Wind

Arguments rage in PNE shareholder showdown

It was billed as the ‘showdown of Cuxhaven’ and it happened last Tuesday. However, we must wait longer before we know the winner.

The ‘showdown of Cuxhaven’ may not sound an interesting name for a big battle. It is not exactly the ‘Rumble in the Jungle’. But, for us wind industry onlookers, it is a fight worth following because it concerns the future of German developer PNE Wind.

The firm may have sold its UK portfolio for €141m this week, but that is the least interesting thing that it did.

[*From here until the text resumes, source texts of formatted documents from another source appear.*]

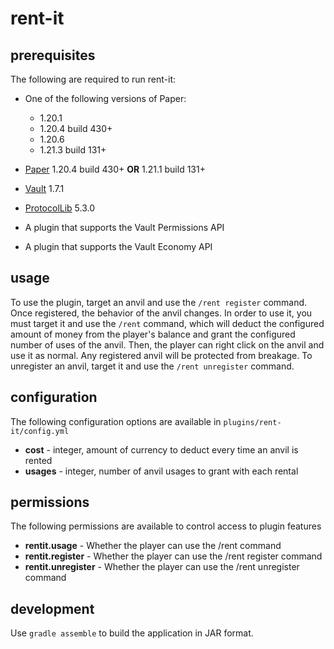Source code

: # rent-it

## prerequisites

The following are required to run rent-it:

 * One of the following versions of Paper:
   * 1.20.1
   * 1.20.4 build 430+
   * 1.20.6
   * 1.21.3 build 131+

 * [Paper](https://papermc.io/downloads) 1.20.4 build 430+ **OR** 1.21.1 build 131+
 * [Vault](https://github.com/MilkBowl/VaultAPI) 1.7.1
 * [ProtocolLib](https://github.com/dmulloy2/ProtocolLib/releases/tag/5.3.0) 5.3.0
 * A plugin that supports the Vault Permissions API
 * A plugin that supports the Vault Economy API

## usage

To use the plugin, target an anvil and use the `/rent register` command. Once registered, the behavior of the anvil
changes. In order to use it, you must target it and use the `/rent` command, which will deduct the configured amount of
money from the player's balance and grant the configured number of uses of the anvil. Then, the player can right click
on the anvil and use it as normal. Any registered anvil will be protected from breakage. To unregister an anvil, target
it and use the `/rent unregister` command.

## configuration

The following configuration options are available in `plugins/rent-it/config.yml`

 * **cost** - integer, amount of currency to deduct every time an anvil is rented
 * **usages** - integer, number of anvil usages to grant with each rental

## permissions

The following permissions are available to control access to plugin features

 * **rentit.usage** - Whether the player can use the /rent command
 * **rentit.register** - Whether the player can use the /rent register command
 * **rentit.unregister** - Whether the player can use the /rent unregister command

## development

Use `gradle assemble` to build the application in JAR format.
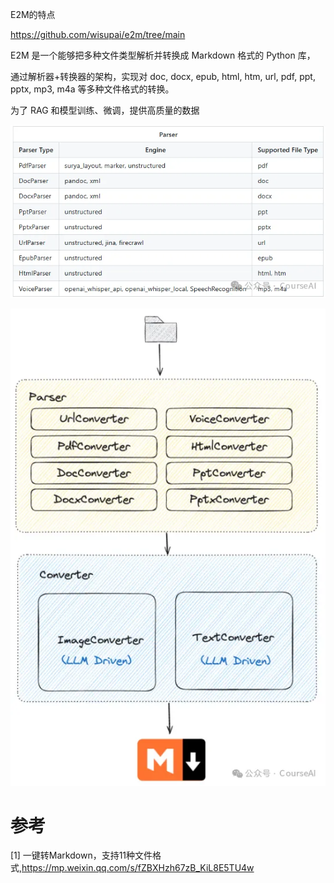 E2M的特点

https://github.com/wisupai/e2m/tree/main

E2M 是一个能够把多种文件类型解析并转换成 Markdown 格式的 Python 库，

通过解析器+转换器的架构，实现对 doc, docx, epub, html, htm, url, pdf, ppt, pptx, mp3, m4a 等多种文件格式的转换。

为了 RAG 和模型训练、微调，提供高质量的数据

![](.02_E2M_images/使用的引擎.png)

![](.02_E2M_images/处理流程.png)

# 参考

[1] 一键转Markdown，支持11种文件格式,https://mp.weixin.qq.com/s/fZBXHzh67zB_KiL8E5TU4w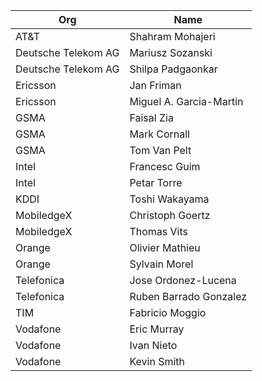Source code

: | Org                    | Name                                                |
| -----------------------| ----------------------------------------------------|
| AT&T | Shahram Mohajeri|
| Deutsche Telekom AG | Mariusz Sozanski |
| Deutsche Telekom AG | Shilpa Padgaonkar |
| Ericsson | Jan Friman |
| Ericsson | Miguel A. Garcia-Martin |
| GSMA | Faisal Zia |
| GSMA | Mark Cornall |
| GSMA | Tom Van Pelt |
| Intel | Francesc Guim |
| Intel | Petar Torre |
| KDDI | Toshi Wakayama |
| MobiledgeX | Christoph Goertz |
| MobiledgeX | Thomas Vits |
| Orange | Olivier Mathieu |
| Orange | Sylvain Morel|
| Telefonica | Jose Ordonez-Lucena |
| Telefonica | Ruben Barrado Gonzalez |
| TIM | Fabricio Moggio|
| Vodafone | Eric Murray |
| Vodafone | Ivan Nieto|
| Vodafone | Kevin Smith|
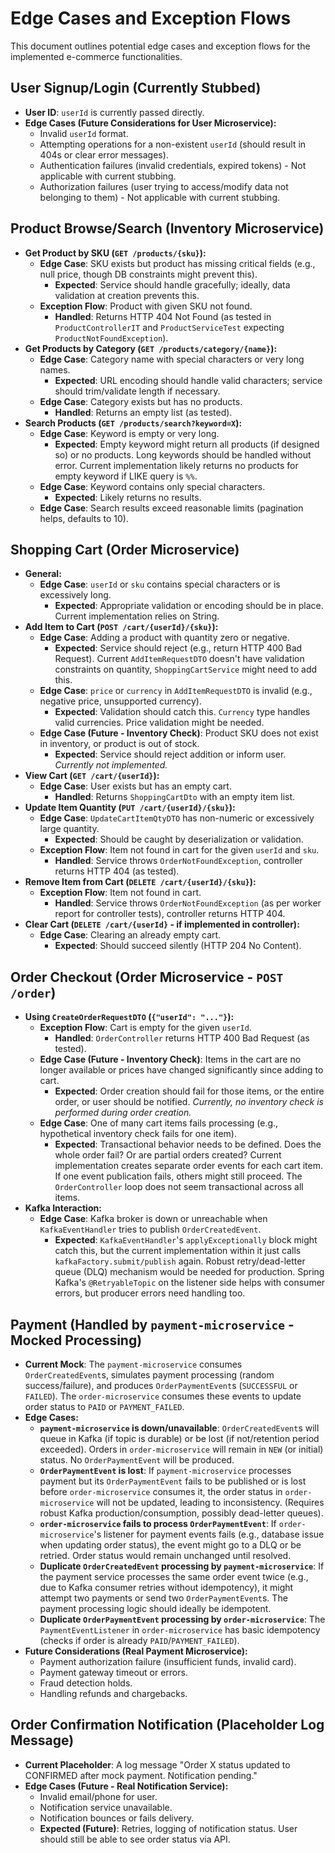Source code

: # Edge Cases and Exception Flows

This document outlines potential edge cases and exception flows for the implemented e-commerce functionalities.

## User Signup/Login (Currently Stubbed)

*   **User ID**: `userId` is currently passed directly.
*   **Edge Cases (Future Considerations for User Microservice):**
    *   Invalid `userId` format.
    *   Attempting operations for a non-existent `userId` (should result in 404s or clear error messages).
    *   Authentication failures (invalid credentials, expired tokens) - Not applicable with current stubbing.
    *   Authorization failures (user trying to access/modify data not belonging to them) - Not applicable with current stubbing.

## Product Browse/Search (Inventory Microservice)

*   **Get Product by SKU (`GET /products/{sku}`):**
    *   **Edge Case**: SKU exists but product has missing critical fields (e.g., null price, though DB constraints might prevent this).
        *   **Expected**: Service should handle gracefully; ideally, data validation at creation prevents this.
    *   **Exception Flow**: Product with given SKU not found.
        *   **Handled**: Returns HTTP 404 Not Found (as tested in `ProductControllerIT` and `ProductServiceTest` expecting `ProductNotFoundException`).
*   **Get Products by Category (`GET /products/category/{name}`):**
    *   **Edge Case**: Category name with special characters or very long names.
        *   **Expected**: URL encoding should handle valid characters; service should trim/validate length if necessary.
    *   **Edge Case**: Category exists but has no products.
        *   **Handled**: Returns an empty list (as tested).
*   **Search Products (`GET /products/search?keyword=X`):**
    *   **Edge Case**: Keyword is empty or very long.
        *   **Expected**: Empty keyword might return all products (if designed so) or no products. Long keywords should be handled without error. Current implementation likely returns no products for empty keyword if LIKE query is `%%`.
    *   **Edge Case**: Keyword contains only special characters.
        *   **Expected**: Likely returns no results.
    *   **Edge Case**: Search results exceed reasonable limits (pagination helps, defaults to 10).

## Shopping Cart (Order Microservice)

*   **General:**
    *   **Edge Case**: `userId` or `sku` contains special characters or is excessively long.
        *   **Expected**: Appropriate validation or encoding should be in place. Current implementation relies on String.
*   **Add Item to Cart (`POST /cart/{userId}/{sku}`):**
    *   **Edge Case**: Adding a product with quantity zero or negative.
        *   **Expected**: Service should reject (e.g., return HTTP 400 Bad Request). Current `AddItemRequestDTO` doesn't have validation constraints on quantity, `ShoppingCartService` might need to add this.
    *   **Edge Case**: `price` or `currency` in `AddItemRequestDTO` is invalid (e.g., negative price, unsupported currency).
        *   **Expected**: Validation should catch this. `Currency` type handles valid currencies. Price validation might be needed.
    *   **Edge Case (Future - Inventory Check)**: Product SKU does not exist in inventory, or product is out of stock.
        *   **Expected**: Service should reject addition or inform user. *Currently not implemented.*
*   **View Cart (`GET /cart/{userId}`):**
    *   **Edge Case**: User exists but has an empty cart.
        *   **Handled**: Returns `ShoppingCartDto` with an empty item list.
*   **Update Item Quantity (`PUT /cart/{userId}/{sku}`):**
    *   **Edge Case**: `UpdateCartItemQtyDTO` has non-numeric or excessively large quantity.
        *   **Expected**: Should be caught by deserialization or validation.
    *   **Exception Flow**: Item not found in cart for the given `userId` and `sku`.
        *   **Handled**: Service throws `OrderNotFoundException`, controller returns HTTP 404 (as tested).
*   **Remove Item from Cart (`DELETE /cart/{userId}/{sku}`):**
    *   **Exception Flow**: Item not found in cart.
        *   **Handled**: Service throws `OrderNotFoundException` (as per worker report for controller tests), controller returns HTTP 404.
*   **Clear Cart (`DELETE /cart/{userId}` - if implemented in controller):**
    *   **Edge Case**: Clearing an already empty cart.
        *   **Expected**: Should succeed silently (HTTP 204 No Content).

## Order Checkout (Order Microservice - `POST /order`)

*   **Using `CreateOrderRequestDTO` (`{"userId": "..."}`):**
    *   **Exception Flow**: Cart is empty for the given `userId`.
        *   **Handled**: `OrderController` returns HTTP 400 Bad Request (as tested).
    *   **Edge Case (Future - Inventory Check)**: Items in the cart are no longer available or prices have changed significantly since adding to cart.
        *   **Expected**: Order creation should fail for those items, or the entire order, or user should be notified. *Currently, no inventory check is performed during order creation.*
    *   **Edge Case**: One of many cart items fails processing (e.g., hypothetical inventory check fails for one item).
        *   **Expected**: Transactional behavior needs to be defined. Does the whole order fail? Or are partial orders created? Current implementation creates separate order events for each cart item. If one event publication fails, others might still proceed. The `OrderController` loop does not seem transactional across all items.
*   **Kafka Interaction:**
    *   **Edge Case**: Kafka broker is down or unreachable when `KafkaEventHandler` tries to publish `OrderCreatedEvent`.
        *   **Expected**: `KafkaEventHandler`'s `applyExceptionally` block might catch this, but the current implementation within it just calls `kafkaFactory.submit/publish` again. Robust retry/dead-letter queue (DLQ) mechanism would be needed for production. Spring Kafka's `@RetryableTopic` on the listener side helps with consumer errors, but producer errors need handling too.

## Payment (Handled by `payment-microservice` - Mocked Processing)

*   **Current Mock**: The `payment-microservice` consumes `OrderCreatedEvent`s, simulates payment processing (random success/failure), and produces `OrderPaymentEvent`s (`SUCCESSFUL` or `FAILED`). The `order-microservice` consumes these events to update order status to `PAID` or `PAYMENT_FAILED`.
*   **Edge Cases:**
    *   **`payment-microservice` is down/unavailable**: `OrderCreatedEvent`s will queue in Kafka (if topic is durable) or be lost (if not/retention period exceeded). Orders in `order-microservice` will remain in `NEW` (or initial) status. No `OrderPaymentEvent` will be produced.
    *   **`OrderPaymentEvent` is lost**: If `payment-microservice` processes payment but its `OrderPaymentEvent` fails to be published or is lost before `order-microservice` consumes it, the order status in `order-microservice` will not be updated, leading to inconsistency. (Requires robust Kafka production/consumption, possibly dead-letter queues).
    *   **`order-microservice` fails to process `OrderPaymentEvent`**: If `order-microservice`'s listener for payment events fails (e.g., database issue when updating order status), the event might go to a DLQ or be retried. Order status would remain unchanged until resolved.
    *   **Duplicate `OrderCreatedEvent` processing by `payment-microservice`**: If the payment service processes the same order event twice (e.g., due to Kafka consumer retries without idempotency), it might attempt two payments or send two `OrderPaymentEvent`s. The payment processing logic should ideally be idempotent.
    *   **Duplicate `OrderPaymentEvent` processing by `order-microservice`**: The `PaymentEventListener` in `order-microservice` has basic idempotency (checks if order is already `PAID`/`PAYMENT_FAILED`).
*   **Future Considerations (Real Payment Microservice):**
    *   Payment authorization failure (insufficient funds, invalid card).
    *   Payment gateway timeout or errors.
    *   Fraud detection holds.
    *   Handling refunds and chargebacks.

## Order Confirmation Notification (Placeholder Log Message)

*   **Current Placeholder**: A log message "Order X status updated to CONFIRMED after mock payment. Notification pending."
*   **Edge Cases (Future - Real Notification Service):**
    *   Invalid email/phone for user.
    *   Notification service unavailable.
    *   Notification bounces or fails delivery.
    *   **Expected (Future)**: Retries, logging of notification status. User should still be able to see order status via API.
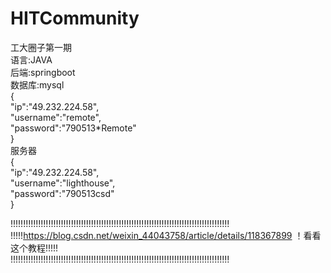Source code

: # HITCommunity
工大圈子第一期  
语言:JAVA  
后端:springboot  
数据库:mysql  
{  
"ip":"49.232.224.58",  
"username":"remote",  
"password":"790513*Remote"  
}  
服务器  
{  
"ip":"49.232.224.58",  
"username":"lighthouse",  
"password":"790513csd"  
}   

!!!!!!!!!!!!!!!!!!!!!!!!!!!!!!!!!!!!!!!!!!!!!!!!!!!!!!!!!!!!!!!!!!!!!!!!!!!!!!!!!!!!!!!  
!!!!!https://blog.csdn.net/weixin_44043758/article/details/118367899 ！看看这个教程!!!!!  
!!!!!!!!!!!!!!!!!!!!!!!!!!!!!!!!!!!!!!!!!!!!!!!!!!!!!!!!!!!!!!!!!!!!!!!!!!!!!!!!!!!!!!!  
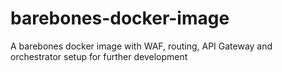 # barebones-docker-image
A barebones docker image with WAF, routing, API Gateway and orchestrator setup for further development

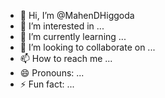 - 👋 Hi, I’m @MahenDHiggoda
- 👀 I’m interested in ...
- 🌱 I’m currently learning ...
- 💞️ I’m looking to collaborate on ...
- 📫 How to reach me ...
- 😄 Pronouns: ...
- ⚡ Fun fact: ...

<!---
MahenDHiggoda/MahenDHiggoda is a ✨ special ✨ repository because its `README.md` (this file) appears on your GitHub profile.
You can click the Preview link to take a look at your changes.
--->
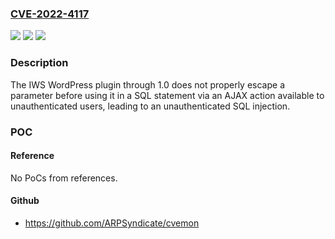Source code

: ### [CVE-2022-4117](https://cve.mitre.org/cgi-bin/cvename.cgi?name=CVE-2022-4117)
![](https://img.shields.io/static/v1?label=Product&message=IWS&color=blue)
![](https://img.shields.io/static/v1?label=Version&message=%3D%200%20&color=brighgreen)
![](https://img.shields.io/static/v1?label=Vulnerability&message=CWE-89%20SQL%20Injection&color=brighgreen)

### Description

The IWS WordPress plugin through 1.0 does not properly escape a parameter before using it in a SQL statement via an AJAX action available to unauthenticated users, leading to an unauthenticated SQL injection.

### POC

#### Reference
No PoCs from references.

#### Github
- https://github.com/ARPSyndicate/cvemon

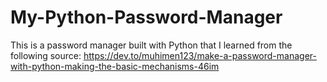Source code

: # My-Python-Password-Manager
  This is a password manager built with Python that I learned from the following source: https://dev.to/muhimen123/make-a-password-manager-with-python-making-the-basic-mechanisms-46im
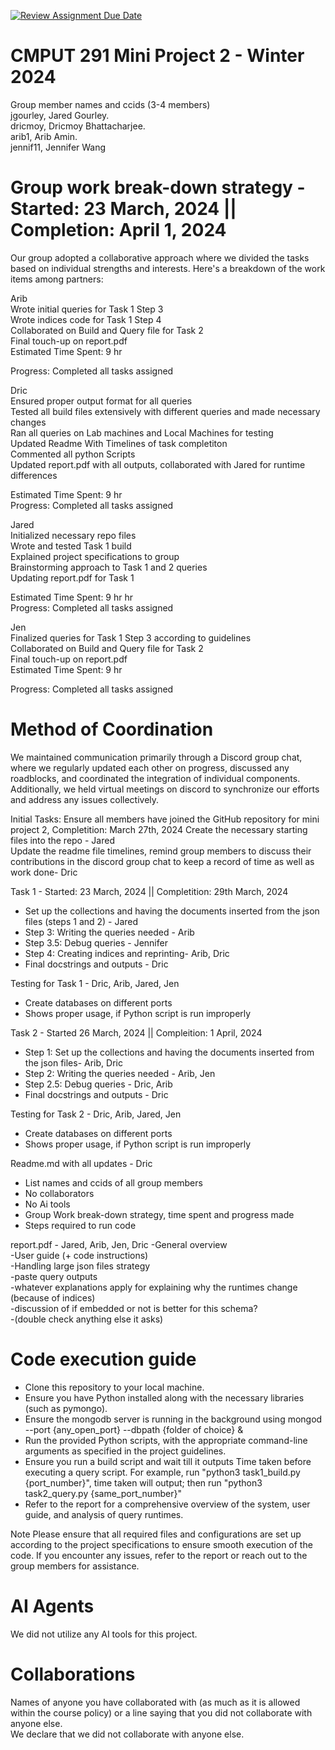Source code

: [![Review Assignment Due Date](https://classroom.github.com/assets/deadline-readme-button-24ddc0f5d75046c5622901739e7c5dd533143b0c8e959d652212380cedb1ea36.svg)](https://classroom.github.com/a/Fozs_Okj)
# CMPUT 291 Mini Project 2 - Winter 2024  
Group member names and ccids (3-4 members)  
  jgourley, Jared Gourley. <br />
  dricmoy, Dricmoy Bhattacharjee.  <br />
  arib1, Arib Amin. <br />
  jennif11, Jennifer Wang <br />

# Group work break-down strategy - Started: 23 March, 2024 || Completion: April 1, 2024
Our group adopted a collaborative approach where we divided the tasks based on individual strengths and interests. Here's a breakdown of the work items among partners:

Arib <br />
Wrote initial queries for Task 1 Step 3 <br />
Wrote indices code for Task 1 Step 4 <br />
Collaborated on Build and Query file for Task 2 <br />
Final touch-up on report.pdf <br />
Estimated Time Spent: 9 hr <br />

Progress: Completed all tasks assigned

Dric <br />
Ensured proper output format for all queries <br />
Tested all build files extensively with different queries and made necessary changes <br />
Ran all queries on Lab machines and Local Machines for testing <br />
Updated Readme With Timelines of task completiton <br />
Commented all python Scripts <br />
Updated report.pdf with all outputs, collaborated with Jared for runtime differences <br />

Estimated Time Spent: 9 hr <br />
Progress: Completed all tasks assigned

Jared <br />
Initialized necessary repo files <br />
Wrote and tested Task 1 build <br />
Explained project specifications to group <br />
Brainstorming approach to Task 1 and 2 queries <br />
Updating report.pdf for Task 1 <br />

Estimated Time Spent: 9 hr hr <br />
Progress: Completed all tasks assigned <br />

Jen <br />
Finalized queries for Task 1 Step 3 according to guidelines <br />
Collaborated on Build and Query file for Task 2 <br />
Final touch-up on report.pdf <br />
Estimated Time Spent: 9 hr <br />

Progress: Completed all tasks assigned  <br />

# Method of Coordination 
We maintained communication primarily through a Discord group chat, where we regularly updated each other on progress, discussed any roadblocks, and coordinated the integration of individual components. Additionally, we held virtual meetings on discord to synchronize our efforts and address any issues collectively. <br />

Initial Tasks:
Ensure all members have joined the GitHub repository for mini project 2, Completition: March 27th, 2024
Create the necessary starting files into the repo - Jared <br />
Update the readme file timelines, remind group members to discuss their contributions in the discord group chat to keep a record of time as well as work done- Dric <br />

Task 1 - Started: 23 March, 2024 || Completition: 29th March, 2024<br />
- Set up the collections and having the documents inserted from the json files (steps 1 and 2) - Jared <br />
- Step 3: Writing the queries needed - Arib <br />
- Step 3.5: Debug queries - Jennifer <br />
- Step 4: Creating indices and reprinting- Arib, Dric <br />
- Final docstrings and outputs - Dric <br /> 

Testing for Task 1 - Dric, Arib, Jared, Jen <br />
- Create databases on different ports <br />
- Shows proper usage, if Python script is run improperly <br />

Task 2 - Started 26 March, 2024 || Compleition: 1 April, 2024 <br />
- Step 1: Set up the collections and having the documents inserted from the json files- Arib, Dric <br />
- Step 2: Writing the queries needed - Arib, Jen <br />
- Step 2.5: Debug queries - Dric, Arib <br />
- Final docstrings and outputs - Dric <br /> 

Testing for Task 2 - Dric, Arib, Jared, Jen <br />
- Create databases on different ports <br />
- Shows proper usage, if Python script is run improperly <br />

Readme.md with all updates - Dric
- List names and ccids of all group members
- No collaborators
- No Ai tools
- Group Work break-down strategy, time spent and progress made
- Steps required to run code

report.pdf - Jared, Arib, Jen, Dric
-General overview <br />
-User guide (+ code instructions) <br />
-Handling large json files strategy <br />
-paste query outputs <br />
-whatever explanations apply for explaining why the runtimes change (because of indices) <br />
-discussion of if embedded or not is better for this schema? <br />
-(double check anything else it asks) <br />

# Code execution guide
- Clone this repository to your local machine. <br />
- Ensure you have Python installed along with the necessary libraries (such as pymongo). <br />
- Ensure the mongodb server is running in the background using mongod --port {any_open_port} --dbpath {folder of choice} & <br />
- Run the provided Python scripts, with the appropriate command-line arguments as specified in the project guidelines. <br />
- Ensure you run a build script and wait till it outputs Time taken before executing a query script. For example, run "python3 task1_build.py {port_number}", time taken will output; then run "python3 task2_query.py {same_port_number}" <br />
- Refer to the report for a comprehensive overview of the system, user guide, and analysis of query runtimes. <br />

Note
Please ensure that all required files and configurations are set up according to the project specifications to ensure smooth execution of the code. If you encounter any issues, refer to the report or reach out to the group members for assistance. <br />

# AI Agents
We did not utilize any AI tools for this project.

# Collaborations
Names of anyone you have collaborated with (as much as it is allowed within the course policy) or a line saying that you did not collaborate with anyone else.  
We declare that we did not collaborate with anyone else.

The ‘showdown’ itself took place the PNE Wind’s annual general meeting on Tuesday. On one side is PNE chief executive Martin Billhardt, chairman of the supervisory board Dieter Kuprian, and some other members of the supervisory board. On the other side is Volker Friedrichsen, who owns 15% of PNE, is a member of the supervisory board, and enjoys some of his own support on the board. The battle surrounds who should control the firm.

However, in the end, there was no resolution last week. The fight raged for 12 hours and, in the end, the meeting was postponed to be continued at a later date as yet undecided.

But how have things got so heated at PNE?

The animosity follows PNE’s acquisition of a 53% stake in fellow German developer WKN for €93m, which concluded in July 2013, from Friedrichsen. In its 2014 results, PNE said it had been forced to make writedowns because some of WKN’s projects were overvalued; and PNE claimed €6.2m from WKN in late 2014 because of the hit to its operating profit.

Billhardt has since said Friedrichsen is “exposed to a permanent conflict of interest” that “negatively impacts” his work on the PNE supervisory board. Billhardt has called for his removal, along with fellow board members Peter Baron von le Fort and Astrid Zielke.

Meanwhile, Friedrichsen has raised concerns about the way PNE is run, and particularly about pay. He argued that remuneration on the firm's supervisory board is one of the highest in Germany, even though the company’s turnover in 2014 was just €158m.

He also argued that PNE shareholders were being kept in the dark about the €341,000 that Kuprian was paid last year in his role as chairman of the company’s supervisory board, because €229,000 came from PNE and €112.500 from WKN. Friedrichsen also said he had lost confidence in PNE management, including Billhardt.

The PNE management and supervisory boards are set to thrash out these arguments at another AGM in the near future. It is difficult to imagine them coming to a resolution, and we would not be surprised to see one or more key player leave in the near future.

The big issue here to us is the accusation that pay is too high, as it goes right to the heart of how PNE is run. We cannot comment on whether PNE leaders are paid too much as, ultimately, this is a free market and it is not a concern as long as shareholders are happy.

However, it is natural that executive pay will come under scrutiny when a company has seen first quarter sales fall 54% year-on-year to €15.2m; and first quarter operating loss grow from €800,000 to €6m in the same period. This is from PNE first quarter results.

In its defence, PNE has asserted that it had a strong start to 2015, including a healthy set of development projects in Germany.

We are not particularly interested in those projects, though. We just want to know who will be in charge when they complete.